DATA ANALYSIS

Shark Attacks

I analyzed a dataset I found on Kaggle for my coding class. I utilized Python for this project.

Project Summary

The dataset includes the date of the attack, year, type, country, area, location, activity, name, sex, age, injury, fatality, time, species of shark, and the source. There is an additional data source that includes regions that I joined with the shark attack data set.

My goal from analyzing this dataset included finding the most common age, gender, type of attack, region, and state for shark attack victims in order to see what combination of factors create the most likely victim. While there may not be a casual relationship between these factors and victims, it is still interesting to see. I also decided to reduce the scope of geography to the USA for this project.

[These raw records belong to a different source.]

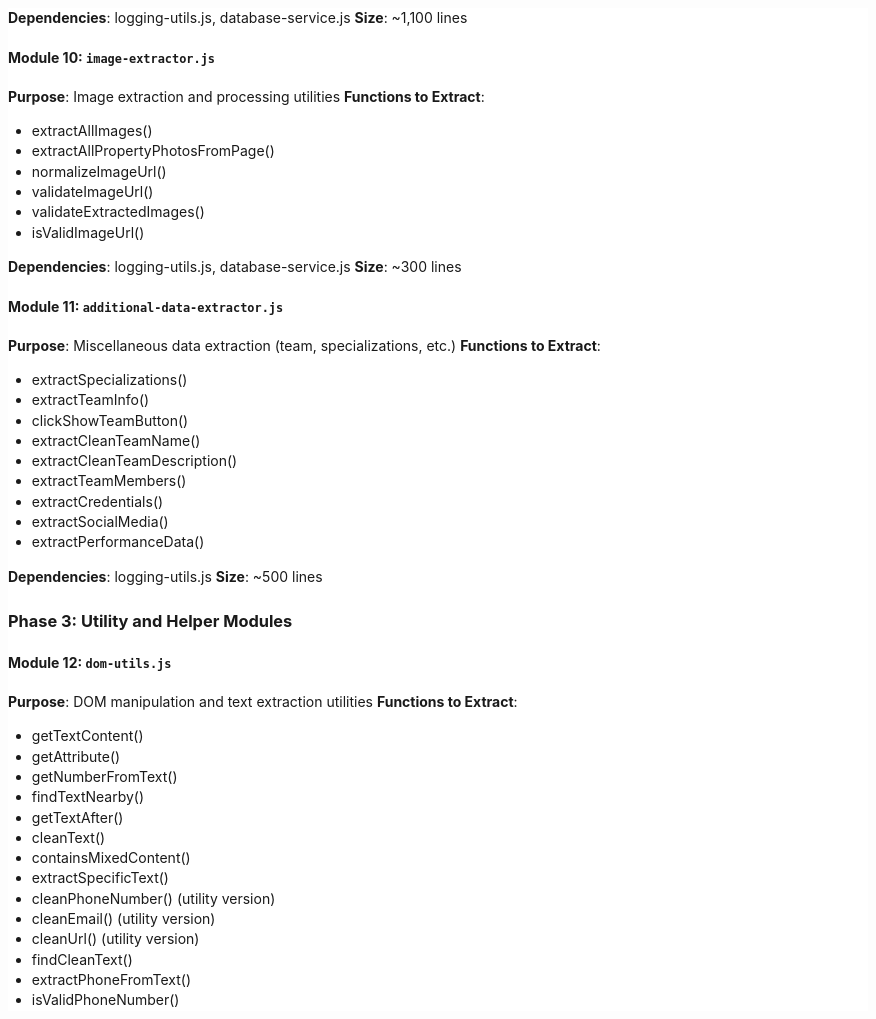**Dependencies**: logging-utils.js, database-service.js
**Size**: ~1,100 lines

#### Module 10: `image-extractor.js`
**Purpose**: Image extraction and processing utilities
**Functions to Extract**:
- extractAllImages()
- extractAllPropertyPhotosFromPage()
- normalizeImageUrl()
- validateImageUrl()
- validateExtractedImages()
- isValidImageUrl()

**Dependencies**: logging-utils.js, database-service.js
**Size**: ~300 lines

#### Module 11: `additional-data-extractor.js`
**Purpose**: Miscellaneous data extraction (team, specializations, etc.)
**Functions to Extract**:
- extractSpecializations()
- extractTeamInfo()
- clickShowTeamButton()
- extractCleanTeamName()
- extractCleanTeamDescription()
- extractTeamMembers()
- extractCredentials()
- extractSocialMedia()
- extractPerformanceData()

**Dependencies**: logging-utils.js
**Size**: ~500 lines

### Phase 3: Utility and Helper Modules

#### Module 12: `dom-utils.js`
**Purpose**: DOM manipulation and text extraction utilities
**Functions to Extract**:
- getTextContent()
- getAttribute()
- getNumberFromText()
- findTextNearby()
- getTextAfter()
- cleanText()
- containsMixedContent()
- extractSpecificText()
- cleanPhoneNumber() (utility version)
- cleanEmail() (utility version)
- cleanUrl() (utility version)
- findCleanText()
- extractPhoneFromText()
- isValidPhoneNumber()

  • Relationship between Gender and Region

  • Relationship between Gender and Area

  • Age Distribution

  • Relationship Between Year, Age, and Order

  • Relationship between Type of Attack and Age

  • Distribution of Victim Gender

Conclusion

Overall, I came to the conclusion that more men were attacked than women and the state with the highest shark attack occurrence was Florida, with a median age of 27 years old. This is further supported by the insight that the South Region had the highest shark attack occurrences. In addition, there appears to be no relationship between type of attack and age, however, unprovoked attacks were the most common.

Gaps/limitations that occur in this data set are that there are more factors that can contribute to a shark attack than listed. In addition, for the factors that are listed, it is not always possible to acquire all of the information since a shark attack is not planned and the victim is not always aware of certain factors, such as the shark species.